Has he recently started doing this or has he always? I have to admit I am surgically attached to mine (i-phone) and so are most people I know, but that said it does seem like he's overprotective of it.

AnyFuckerForAMincePie Sun 05-Dec-10 23:05:55

He is cheating on you

Sorry

He has form of being a lying twat, he is doing it again...and you are not going to like the reason why, I think

GraceAwayInAManger Sun 05-Dec-10 23:19:07

Well, it might not be an affair but I'd say he's definitely hiding something from you - and it's something you won't like when you find it

He could be addicted to a game, or gambling, or doing sleazy online sex stuff. Or having an affair.

I think you might take his phone and hide it. See what happens.

allouttalove Sun 05-Dec-10 23:23:29

I agree with AnyFucker. Find out now, it could be in early (texting and talking) stages. It is urgent you get your hands on that phone.
sad
If you can't hold of it during the day, then put your phone under your pillow on vibrate for the middle of the night and wake up and nick it from under his pillow or where ever it is. Get evidence asap.
Good luck. Hope I'm wrong.

MummyMyfanwy Sun 05-Dec-10 23:36:41

My hubby used to do this. He also slept with it under his pillow. It never left his side, was always on silent.....

It turned out he was meeting randoms off sex sites for a shag 3 or 4 times a week, on his way to and from work.

Check his car and pockets. I found condoms in the car hidden behind a panel.

CoventryCarole Sun 05-Dec-10 23:38:52

Wow at all these stories. Who could be bothered with being that deceitful??

GraceAwayInAManger Sun 05-Dec-10 23:45:21

I know, Carole, it's crap

A very big part of me wants to say that, when you're in a relationship where one partner hides part of their life from the other - and gets antsy when you call them on it - then you no longer have a relationship worth having.

It takes more processing than that, though ...

Appletrees Sun 05-Dec-10 23:47:41

affair possible

not a bright guy definite

Appletrees Sun 05-Dec-10 23:50:19

I would say possibly not a definite affair right now. Somebody is texting him "uncontrollably" ie they haven't gt to the stage of "organising" any relationship to the point of "do not text me at certain times, do not text me for the next hour so I can leave my phone lying about innocently" etc.

That's if something is going on.

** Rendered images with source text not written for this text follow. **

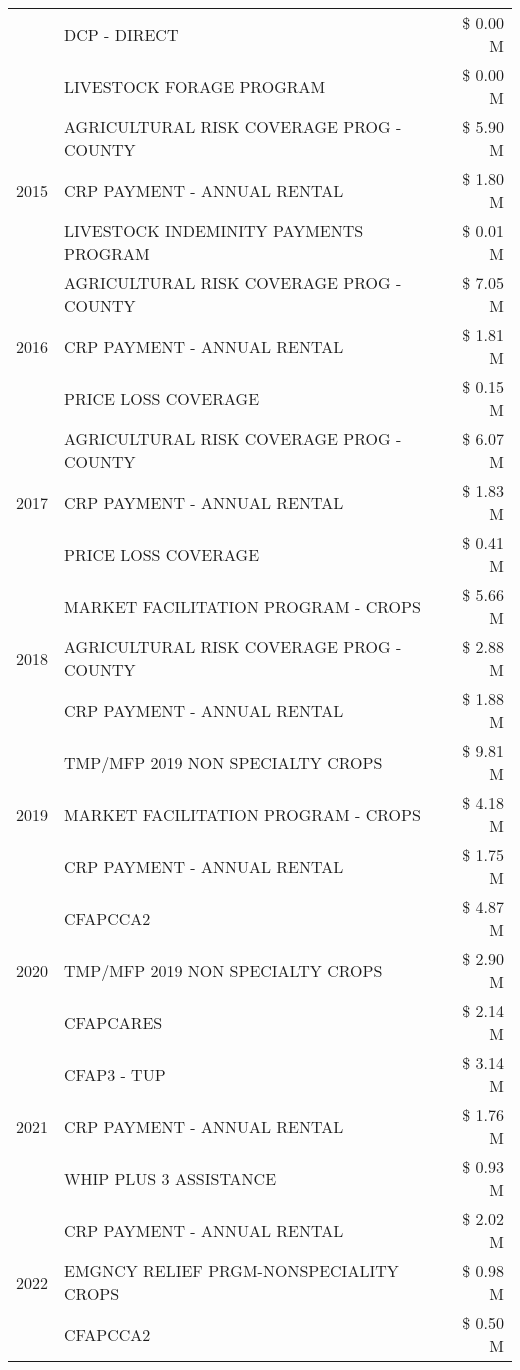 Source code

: \begin{tabular}{llr}
 & DCP - DIRECT & \$ 0.00 M \\
 & LIVESTOCK FORAGE PROGRAM & \$ 0.00 M \\
\cline{1-3}
\multirow[t]{3}{*}{2015} & AGRICULTURAL RISK COVERAGE PROG - COUNTY & \$ 5.90 M \\
 & CRP PAYMENT - ANNUAL RENTAL & \$ 1.80 M \\
 & LIVESTOCK INDEMINITY PAYMENTS PROGRAM & \$ 0.01 M \\
\cline{1-3}
\multirow[t]{3}{*}{2016} & AGRICULTURAL RISK COVERAGE PROG - COUNTY & \$ 7.05 M \\
 & CRP PAYMENT - ANNUAL RENTAL & \$ 1.81 M \\
 & PRICE LOSS COVERAGE & \$ 0.15 M \\
\cline{1-3}
\multirow[t]{3}{*}{2017} & AGRICULTURAL RISK COVERAGE PROG - COUNTY & \$ 6.07 M \\
 & CRP PAYMENT - ANNUAL RENTAL & \$ 1.83 M \\
 & PRICE LOSS COVERAGE & \$ 0.41 M \\
\cline{1-3}
\multirow[t]{3}{*}{2018} & MARKET FACILITATION PROGRAM - CROPS & \$ 5.66 M \\
 & AGRICULTURAL RISK COVERAGE PROG - COUNTY & \$ 2.88 M \\
 & CRP PAYMENT - ANNUAL RENTAL & \$ 1.88 M \\
\cline{1-3}
\multirow[t]{3}{*}{2019} & TMP/MFP 2019 NON SPECIALTY CROPS & \$ 9.81 M \\
 & MARKET FACILITATION PROGRAM - CROPS & \$ 4.18 M \\
 & CRP PAYMENT - ANNUAL RENTAL & \$ 1.75 M \\
\cline{1-3}
\multirow[t]{3}{*}{2020} & CFAPCCA2 & \$ 4.87 M \\
 & TMP/MFP 2019 NON SPECIALTY CROPS & \$ 2.90 M \\
 & CFAPCARES & \$ 2.14 M \\
\cline{1-3}
\multirow[t]{3}{*}{2021} & CFAP3 - TUP & \$ 3.14 M \\
 & CRP PAYMENT - ANNUAL RENTAL & \$ 1.76 M \\
 & WHIP PLUS 3 ASSISTANCE & \$ 0.93 M \\
\cline{1-3}
\multirow[t]{3}{*}{2022} & CRP PAYMENT - ANNUAL RENTAL & \$ 2.02 M \\
 & EMGNCY RELIEF PRGM-NONSPECIALITY CROPS & \$ 0.98 M \\
 & CFAPCCA2 & \$ 0.50 M \\
\cline{1-3}
\bottomrule
\end{tabular}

It's something he can't control, unless he's to stupid to do so.

robberbutton Sun 05-Dec-10 23:51:50

It doesn't have to be the end- me and (sometimes D)H are trying to work it out. But it depends on so many things- his reactions are important. I didn't confront H until I had undeniable proof (his phone while he was sleeping), which meant I had to deal with less face to face lies and excuses. And he has been (I think) totally honest with me since. Everyone makes mistakes, only you can decide what the dealbreakers are.

I take mine as my friends text me at all times and also as there is no clock in there.